天皇・天皇制アルザスシンポジウムにむけての第2回勉強会(2008.7.12)
学術フロンティア・サブプロジェクト1 異文化研究としての「国際日本学」の構築
天皇・天皇制アルザスシンポジウムにむけての第2回勉強会
「『王権』研究の現状」
報告者 荒木 敏夫 氏 (専修大学文学部人文学科教授)
・日 時 2008年7月12日(土)14時00分〜16時00分
・場 所 法政大学市ケ谷キャンパス 58年館2階国際日本学研究所セミナー室
・司 会 安孫子 信 (法政大学国際日本学研究所所長)
2008年7月12日(土),14時から16時過ぎまで,法政大学市ヶ谷キャンパス58年館2階国際日本学研究所セミナー室において,「天皇・天皇制アルザスシンポジウムにむけての第2回勉強会」が開かれた.今回は専修大学文学部人文学科教授荒木敏夫氏から,古代の天皇・天皇制について,「「王権」研究の現状」というテーマでレクチャーをしていただいた.
前回に引続きやはり内輪の会ということもあって10名ほどの参加者であったが,出発点での日本の天皇制の諸特徴と,その後も通じて天皇制ということで真に問われるべきことについて,荒木氏から,行き届いた説明をしていただいた.
すなわち,「王権」という言葉に留まり,天皇制をあくまでも「日本型王権」として把握しようとすることで,天皇制の内で,普遍的な王権論に包摂されていく部分と,そこからはみ出ていく特殊なものとがより明確に腑分けされていくはずである.地理的にまた歴史的に多様に存在する諸々の王権との比較によって,天皇制のより相対的な観点からの把握を進める必要がある.
日本の天皇制についてはその神秘さ,特異さを安易に持ち出す不可知論的立場がいまだに根強い.天皇制の‘一貫性’,‘<自然>さ’,‘不執政性’を言う主張がいまだに多くの議論を呪縛している.天皇制では近代と前近代とは峻別すべきものであろう.また,天皇制における<作為>はあくまでも<作為>と見なすべきであろう.また,天皇はまずはやはりれっきとした政治権力の所持者とすべきであろう.
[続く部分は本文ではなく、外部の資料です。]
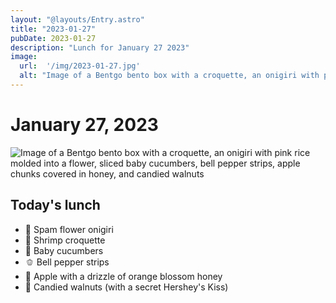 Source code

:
 ```yaml
---
layout: "@layouts/Entry.astro"
title: "2023-01-27"
pubDate: 2023-01-27
description: "Lunch for January 27 2023"
image:
  url:  '/img/2023-01-27.jpg'
  alt: "Image of a Bentgo bento box with a croquette, an onigiri with pink rice molded into a flower, sliced baby cucumbers, bell pepper strips, apple chunks covered in honey, and candied walnuts"
---
```


# January 27, 2023

![Image of a Bentgo bento box with a croquette, an onigiri with pink rice molded into a flower, sliced baby cucumbers, bell pepper strips, apple chunks covered in honey, and candied walnuts](/img/2023-01-27.jpg)

## Today's lunch

- 🌸 Spam flower onigiri
- 🍤 Shrimp croquette
- 🥒 Baby cucumbers
- 🫑 Bell pepper strips
- 🍯 Apple with a drizzle of orange blossom honey
- 🍫 Candied walnuts (with a secret Hershey's Kiss)
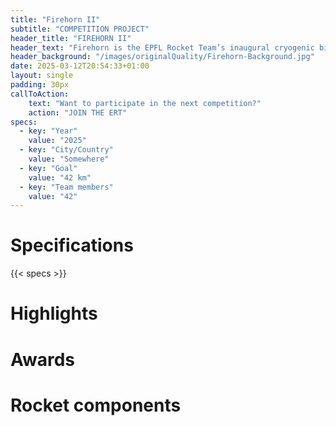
 ```yaml
---
title: "Firehorn II"
subtitle: "COMPETITION PROJECT"
header_title: "FIREHORN II"
header_text: "Firehorn is the EPFL Rocket Team’s inaugural cryogenic bi-liquid rocket, operating on an innovative architecture. Anticipated to embark on its maiden 9km flight in late 2025 as part of the European Rocket Championship Competition, it is designed from the ground up with the constraints of a 30km flight, which should occur during 2026."
header_background: "/images/originalQuality/Firehorn-Background.jpg"
date: 2025-03-12T20:54:33+01:00
layout: single
padding: 30px
callToAction:
    text: "Want to participate in the next competition?"
    action: "JOIN THE ERT"
specs:
  - key: "Year"
    value: "2025"
  - key: "City/Country"
    value: "Somewhere"
  - key: "Goal"
    value: "42 km"
  - key: "Team members"
    value: "42"
---
```


# Specifications

{{< specs >}}

# Highlights

# Awards

# Rocket components
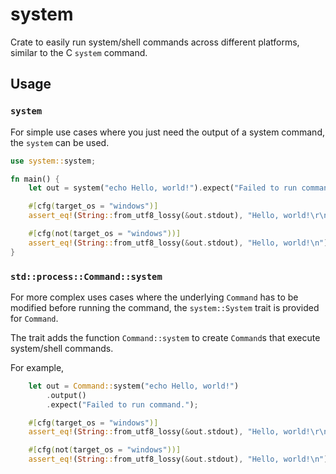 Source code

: # system

Crate to easily run system/shell commands across different platforms, similar to the C `system` command.

## Usage

### `system`

For simple use cases where you just need the output of a system command, the `system` can be used.

```rust
use system::system;

fn main() {
    let out = system("echo Hello, world!").expect("Failed to run command.");

    #[cfg(target_os = "windows")]
    assert_eq!(String::from_utf8_lossy(&out.stdout), "Hello, world!\r\n");

    #[cfg(not(target_os = "windows"))]
    assert_eq!(String::from_utf8_lossy(&out.stdout), "Hello, world!\n");
}
```

### `std::process::Command::system`

For more complex uses cases where the underlying `Command` has to be modified before running the command, the `system::System` trait is provided for `Command`.

The trait adds the function `Command::system` to create `Command`s that execute system/shell commands.

For example,

```rust
    let out = Command::system("echo Hello, world!")
        .output()
        .expect("Failed to run command.");

    #[cfg(target_os = "windows")]
    assert_eq!(String::from_utf8_lossy(&out.stdout), "Hello, world!\r\n");

    #[cfg(not(target_os = "windows"))]
    assert_eq!(String::from_utf8_lossy(&out.stdout), "Hello, world!\n");
```
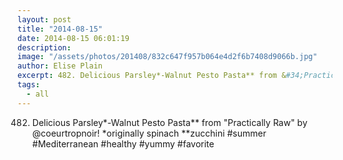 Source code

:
 ```yaml
---
layout: post
title: "2014-08-15"
date: 2014-08-15 06:01:19
description: 
image: "/assets/photos/201408/832c647f957b064e4d2f6b7408d9066b.jpg"
author: Elise Plain
excerpt: 482. Delicious Parsley*-Walnut Pesto Pasta** from &#34;Practically Raw&#34; by @coeurtropnoir! *originally spinach **zucchini #summer #Mediterranean #healthy #yummy #favorite
tags: 
  - all
---
```


482. Delicious Parsley*-Walnut Pesto Pasta** from &#34;Practically Raw&#34; by @coeurtropnoir! *originally spinach **zucchini #summer #Mediterranean #healthy #yummy #favorite
<p></p>
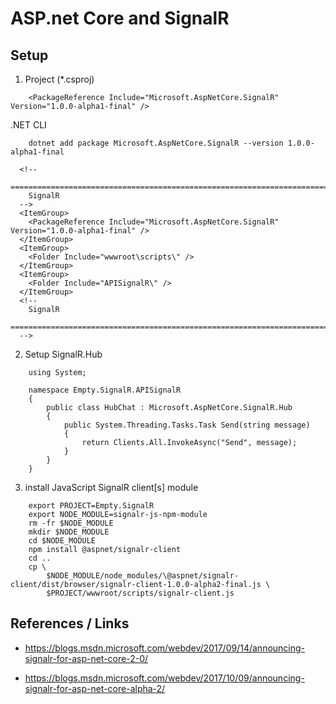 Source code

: # ASP.net Core and SignalR

## Setup

1.  Project (*.csproj)

```    
    <PackageReference Include="Microsoft.AspNetCore.SignalR" Version="1.0.0-alpha1-final" /> 
```

.NET CLI 

```
    dotnet add package Microsoft.AspNetCore.SignalR --version 1.0.0-alpha1-final 
```

```
  <!--
  =============================================================================================
    SignalR
  -->  
  <ItemGroup>
    <PackageReference Include="Microsoft.AspNetCore.SignalR" Version="1.0.0-alpha1-final" />
  </ItemGroup>
  <ItemGroup>
    <Folder Include="wwwroot\scripts\" />
  </ItemGroup>
  <ItemGroup>
    <Folder Include="APISignalR\" />
  </ItemGroup>
  <!--
    SignalR
  =============================================================================================
  -->  
```
2.  Setup SignalR.Hub


```
    using System;

    namespace Empty.SignalR.APISignalR
    {
        public class HubChat : Microsoft.AspNetCore.SignalR.Hub
        {
            public System.Threading.Tasks.Task Send(string message)
            {
                return Clients.All.InvokeAsync("Send", message);
            }
        }
    }
```

3.  install JavaScript SignalR client[s] module

```
    export PROJECT=Empty.SignalR
    export NODE_MODULE=signalr-js-npm-module
    rm -fr $NODE_MODULE
    mkdir $NODE_MODULE
    cd $NODE_MODULE
    npm install @aspnet/signalr-client
    cd ..
    cp \
        $NODE_MODULE/node_modules/\@aspnet/signalr-client/dist/browser/signalr-client-1.0.0-alpha2-final.js \
        $PROJECT/wwwroot/scripts/signalr-client.js 
```




## References / Links

*   https://blogs.msdn.microsoft.com/webdev/2017/09/14/announcing-signalr-for-asp-net-core-2-0/

*   https://blogs.msdn.microsoft.com/webdev/2017/10/09/announcing-signalr-for-asp-net-core-alpha-2/
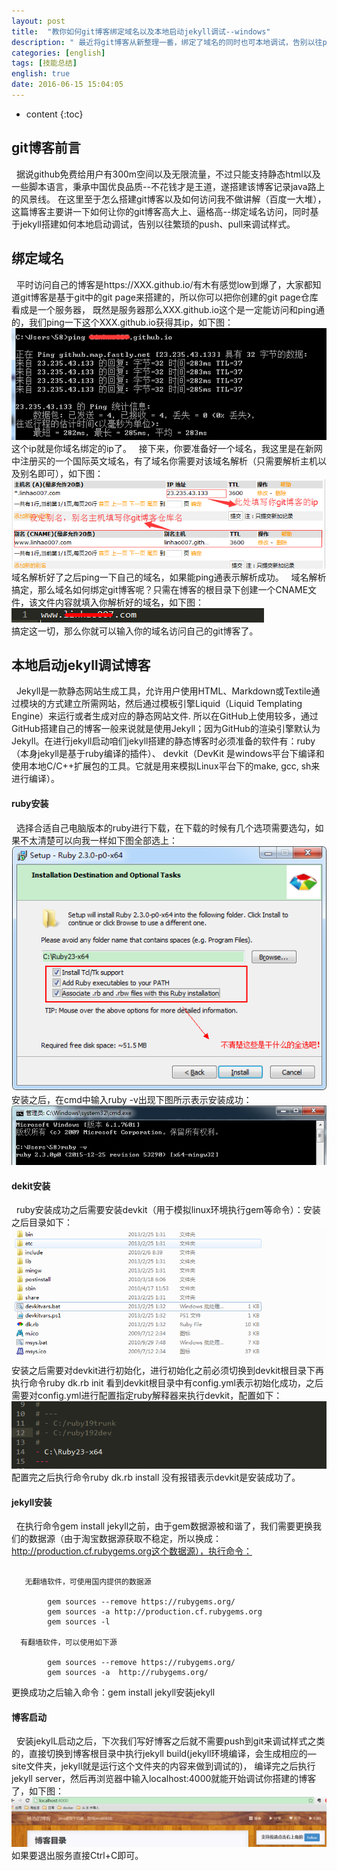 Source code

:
 ```yaml
---
layout: post
title:  "教你如何git博客绑定域名以及本地启动jekyll调试--windows"
description: " 最近将git博客从新整理一番，绑定了域名的同时也可本地调试，告别以往push、pull来调试样式"
categories: [english]
tags: [技能总结]
english: true
date: 2016-06-15 15:04:05
---
```


* content
{:toc}

## git博客前言
  &nbsp;&nbsp;据说github免费给用户有300m空间以及无限流量，不过只能支持静态html以及一些脚本语言，秉承中国优良品质--不花钱才是王道，遂搭建该博客记录java路上的风景线。
在这里至于怎么搭建git博客以及如何访问我不做讲解（百度一大堆），这篇博客主要讲一下如何让你的git博客高大上、逼格高--绑定域名访问，同时基于jekyll搭建如何本地启动调试，告别以往繁琐的push、pull来调试样式。

## 绑定域名
  &nbsp;&nbsp;平时访问自己的博客是https://XXX.github.io/有木有感觉low到爆了，大家都知道git博客是基于git中的git page来搭建的，所以你可以把你创建的git page仓库看成是一个服务器，
既然是服务器那么XXX.github.io这个是一定能访问和ping通的，我们ping一下这个XXX.github.io获得其ip，如下图：![获取git博客ip](/img/jineng-gitblog1.png)<br/>
这个ip就是你域名绑定的ip了。
  &nbsp;&nbsp;接下来，你要准备好一个域名，我这里是在新网中注册买的一个国际英文域名，有了域名你需要对该域名解析（只需要解析主机以及别名即可），如下图：![域名解析](/img/jineng-gitblog2.png)<br/>
域名解析好了之后ping一下自己的域名，如果能ping通表示解析成功。
  &nbsp;&nbsp;域名解析搞定，那么域名如何绑定git博客呢？只需在博客的根目录下创建一个CNAME文件，该文件内容就填入你解析好的域名，如下图：![git域名绑定](/img/jineng-gitblog4.png)<br/>
搞定这一切，那么你就可以输入你的域名访问自己的git博客了。

## 本地启动jekyll调试博客
  &nbsp;&nbsp;Jekyll是一款静态网站生成工具，允许用户使用HTML、Markdown或Textile通过模块的方式建立所需网站，然后通过模板引擎Liquid（Liquid Templating Engine）来运行或者生成对应的静态网站文件. 
所以在GitHub上使用较多，通过GitHub搭建自己的博客一般来说就是使用Jekyll；因为GitHub的渲染引擎默认为Jekyll。在进行jekyll启动咱们jekyll搭建的静态博客时必须准备的软件有：ruby（本身jekyll是基于ruby编译的插件）、
devkit（DevKit 是windows平台下编译和使用本地C/C++扩展包的工具。它就是用来模拟Linux平台下的make, gcc, sh来进行编译）。

#### ruby安装
  &nbsp;&nbsp;选择合适自己电脑版本的ruby进行下载，在下载的时候有几个选项需要选勾，如果不太清楚可以向我一样如下图全部选上：![ruby安装](/img/jineng-gitblog5.png)<br/>
安装之后，在cmd中输入ruby -v出现下图所示表示安装成功：![ruby安装](/img/jineng-gitblog6.png)<br/>

#### dekit安装
  &nbsp;&nbsp;ruby安装成功之后需要安装devkit（用于模拟linux环境执行gem等命令）：安装之后目录如下：![devkit安装](/img/jineng-gitblog7.png)<br/>
安装之后需要对devkit进行初始化，进行初始化之前必须切换到devkit根目录下再执行命令ruby dk.rb init  看到devkit根目录中有config.yml表示初始化成功，之后需要对config.yml进行配置指定ruby解释器来执行devkit，配置如下：
![devkit解释器指定](/img/jineng-gitblog8.png)<br/>
配置完之后执行命令ruby dk.rb install 没有报错表示devkit是安装成功了。

#### jekyll安装
  &nbsp;&nbsp;在执行命令gem install jekyll之前，由于gem数据源被和谐了，我们需要更换我们的数据源（由于淘宝数据源获取不稳定，所以换成：http://production.cf.rubygems.org这个数据源），执行命令：

```

   无翻墙软件，可使用国内提供的数据源

		gem sources --remove https://rubygems.org/
		gem sources -a http://production.cf.rubygems.org
		gem sources -l
	
  有翻墙软件，可以使用如下源

		gem sources --remove https://rubygems.org/
		gem sources -a  http://rubygems.org/

```

更换成功之后输入命令：gem install jekyll安装jekyll

#### 博客启动
  &nbsp;&nbsp;安装jekylL启动之后，下次我们写好博客之后就不需要push到git来调试样式之类的，直接切换到博客根目录中执行jekyll build(jekyll环境编译，会生成相应的—site文件夹，jekyll就是运行这个文件夹的内容来做到调试的)，
编译完之后执行jekyll server，然后再浏览器中输入localhost:4000就能开始调试你搭建的博客了，如下图：![gitblog-show](/img/jineng-gitblog9.png)<br/>
如果要退出服务直接Ctrl+C即可。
例えば,古代律令制下の天皇は「天皇大権」という形で独自の政治権力を有していた.また貴族達の「合議」というのも,あくまでも天皇の「専制」支配下のものであった.問題はこのような政治権力がどう形成され,またどんな構造を有していたかなのである.そこに日本独特なものがあったのかなかったのか.少なくとも,構造については,「譲位」が導入されて,上皇—天皇といった仕方で支配が多極化していったことはきわめて日本的なことと見なされ得るのである.
以上,今回の勉強会では,主に古代の天皇・天皇制の検討を通じて,日本の天皇・天皇制の根幹を再認識することができた.